Exercise materials Block Start

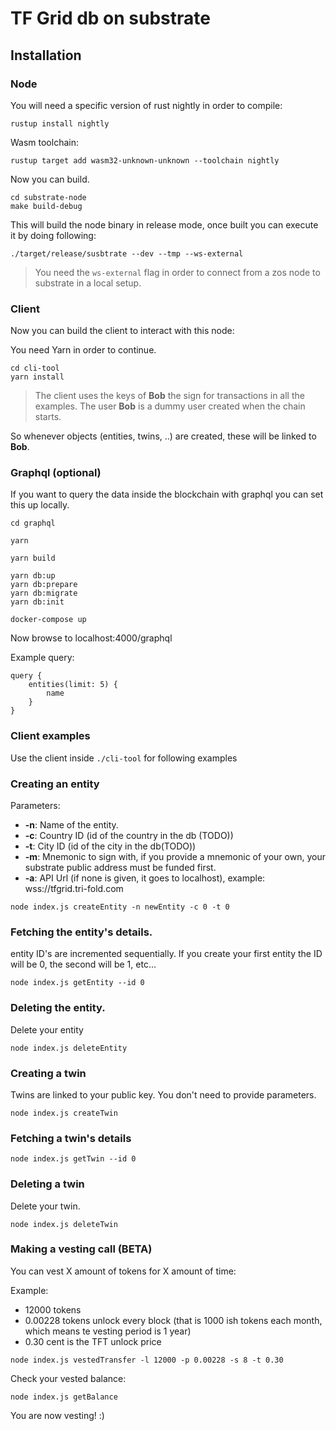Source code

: # TF Grid db on substrate

## Installation

### Node

You will need a specific version of rust nightly in order to compile:

`rustup install nightly`

Wasm toolchain:

`rustup target add wasm32-unknown-unknown --toolchain nightly`

Now you can build.

```
cd substrate-node
make build-debug
```

This will build the node binary in release mode, once built you can execute it by doing following:

`./target/release/susbtrate --dev --tmp --ws-external`

> You need the `ws-external` flag in order to connect from a zos node to substrate in a local setup.


### Client

Now you can build the client to interact with this node:

You need Yarn in order to continue.

```
cd cli-tool
yarn install
```

> The client uses the keys of **Bob** the sign for transactions in all the examples. The user **Bob** is a dummy user created when the chain starts.

So whenever objects (entities, twins, ..) are created, these will be linked to **Bob**.


### Graphql (optional)

If you want to query the data inside the blockchain with graphql you can set this up locally.

```
cd graphql

yarn

yarn build

yarn db:up
yarn db:prepare
yarn db:migrate
yarn db:init

docker-compose up
```

Now browse to localhost:4000/graphql

Example query: 

```
query {
    entities(limit: 5) {
        name
    }
}
```

### Client examples

Use the client inside `./cli-tool` for following examples

### Creating an entity

Parameters:

* **-n**: Name of the entity.
* **-c**: Country ID (id of the country in the db (TODO))
* **-t**: City ID (id of the city in the db(TODO)) 
* **-m**: Mnemonic to sign with, if you provide a mnemonic of your own, your substrate public address must be funded first.
* **-a**: API Url (if none is given, it goes to localhost), example: wss://tfgrid.tri-fold.com

`node index.js createEntity -n newEntity -c 0 -t 0`

### Fetching the entity's details.

entity ID's are incremented sequentially. If you create your first entity the ID will be 0, the second will be 1, etc...

`node index.js getEntity --id 0`

### Deleting the entity.

Delete your entity

`node index.js deleteEntity`

### Creating a twin

Twins are linked to your public key. You don't need to provide parameters.

`node index.js createTwin`

### Fetching a twin's details

`node index.js getTwin --id 0`

### Deleting a twin

Delete your twin.

`node index.js deleteTwin`

### Making a vesting call (BETA)

You can vest X amount of tokens for X amount of time:

Example:

- 12000 tokens
- 0.00228 tokens unlock every block (that is 1000 ish tokens each month, which means te vesting period is 1 year)
- 0.30 cent is the TFT unlock price

`node index.js vestedTransfer -l 12000 -p 0.00228 -s 8 -t 0.30`

Check your vested balance:

`node index.js getBalance`

You are now vesting! :)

Exercise materials Block End

Once the line with "Twins are linked" is found in the records above, print exactly that line and every line after it through the line with "- 0.00228 tokens".

> Solution to this problem:
Twins are linked to your public key. You don't need to provide parameters.

`node index.js createTwin`

### Fetching a twin's details

`node index.js getTwin --id 0`

### Deleting a twin

Delete your twin.

`node index.js deleteTwin`

### Making a vesting call (BETA)

You can vest X amount of tokens for X amount of time:

Example:

- 12000 tokens
- 0.00228 tokens unlock every block (that is 1000 ish tokens each month, which means te vesting period is 1 year)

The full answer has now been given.